Mme Patricia Schillinger attire l'attention de Mme la garde des sceaux, ministre de la justice sur la situation des collectivités locales souhaitant acquérir un bien indivis lorsqu'un propriétaire refuse la vente. L'article 815-5-1 du code civil prévoit que l'aliénation d'un bien indivis peut être autorisée par le tribunal de grande instance, à la demande de l'un ou des indivisaires titulaires d'au moins deux tiers des droits indivis. Cette autorisation reste néanmoins soumise à l'appréciation du tribunal au terme d'une longue procédure. Or, lorsqu'une collectivité souhaite se porter acquéreur d'un tel bien indivis pour la réalisation d'un projet d'intérêt local, la complexité de la procédure peut conduire à bloquer la réalisation du projet. Aussi, elle lui demande si une modification du droit existant peut être envisagée afin de simplifier la procédure prévue à l'article 815-5-1 du code civil dans le but de faciliter l'aliénation d'un bien indivis dans l'intérêt collectif.

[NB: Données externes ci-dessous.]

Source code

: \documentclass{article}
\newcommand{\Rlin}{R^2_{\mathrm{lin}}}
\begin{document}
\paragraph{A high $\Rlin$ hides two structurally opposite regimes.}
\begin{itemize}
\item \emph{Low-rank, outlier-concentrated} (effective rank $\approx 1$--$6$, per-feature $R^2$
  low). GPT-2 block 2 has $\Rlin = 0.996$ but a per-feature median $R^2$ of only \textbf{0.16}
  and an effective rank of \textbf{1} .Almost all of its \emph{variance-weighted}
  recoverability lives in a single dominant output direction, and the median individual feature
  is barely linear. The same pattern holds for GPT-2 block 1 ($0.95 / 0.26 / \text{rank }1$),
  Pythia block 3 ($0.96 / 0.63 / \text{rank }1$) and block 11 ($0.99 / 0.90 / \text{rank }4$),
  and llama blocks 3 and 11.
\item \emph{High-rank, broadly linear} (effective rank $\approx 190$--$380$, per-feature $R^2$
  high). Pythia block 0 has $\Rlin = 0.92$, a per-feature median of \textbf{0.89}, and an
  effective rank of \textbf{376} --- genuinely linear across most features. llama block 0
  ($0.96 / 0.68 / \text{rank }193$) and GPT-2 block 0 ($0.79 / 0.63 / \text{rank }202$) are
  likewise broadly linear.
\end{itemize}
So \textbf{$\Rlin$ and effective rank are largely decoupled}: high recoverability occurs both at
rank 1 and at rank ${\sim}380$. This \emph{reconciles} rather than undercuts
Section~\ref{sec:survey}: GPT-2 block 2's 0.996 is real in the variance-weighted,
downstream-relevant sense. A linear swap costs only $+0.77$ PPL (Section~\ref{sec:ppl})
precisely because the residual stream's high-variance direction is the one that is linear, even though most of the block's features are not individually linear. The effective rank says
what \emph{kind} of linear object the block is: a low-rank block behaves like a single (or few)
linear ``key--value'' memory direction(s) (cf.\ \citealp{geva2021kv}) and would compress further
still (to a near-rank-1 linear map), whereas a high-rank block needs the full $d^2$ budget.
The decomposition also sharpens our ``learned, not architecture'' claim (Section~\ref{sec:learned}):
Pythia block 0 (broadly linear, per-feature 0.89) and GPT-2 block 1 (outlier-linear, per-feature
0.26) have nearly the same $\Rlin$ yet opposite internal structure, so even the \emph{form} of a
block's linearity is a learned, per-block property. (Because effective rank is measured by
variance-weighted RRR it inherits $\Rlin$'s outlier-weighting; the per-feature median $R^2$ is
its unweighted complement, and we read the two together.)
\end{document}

Réponse du Ministère de la justice

publiée dans le JO Sénat du 30/05/2019 - page 2874

La règle posée par l'article 815-3 du code civil est celle de l'unanimité de principe des indivisaires pour accomplir un acte de disposition tel que la vente d'un bien. Il s'agit d'une règle protectrice de l'exercice du droit de propriété des indivisaires, constitutionnellement protégé, nécessaire à éviter qu'un bien sorte du patrimoine d'un indivisaire sans qu'il n'y consente. Toutefois en ce que ce principe de l'unanimité est susceptible de conduire à des situations de blocage, la vente du bien indivis peut être autorisée judiciairement à la demande des deux tiers des indivisaires (article 815-5-1 du code civil). Dans cette dernière hypothèse, l'autorisation du tribunal de grande instance permet de garantir les droits des indivisaires minoritaires et permet d'éviter un abus de majorité des deux tiers des indivisaires ou de passer outre un droit d'attribution préférentielle de l'un des indivisaires minoritaires. Par ailleurs, l'exigence d'une majorité qualifiée de deux tiers est une garantie supplémentaire de leurs droits qui est par ailleurs en cohérence avec la majorité nécessaire pour accomplir les actes de gestion courante des biens indivis. Il n'est ainsi pas envisagé aujourd'hui de revenir sur ces deux exigences garantes du respect des droits de l'ensemble des indivisaires en présence. En tout état de cause en cas d'urgence, une procédure d'assignation à jour fixe est possible en application du droit commun, afin de permettre une fixation d'audience rapide avec une mise en place d'un calendrier de procédure contraignant.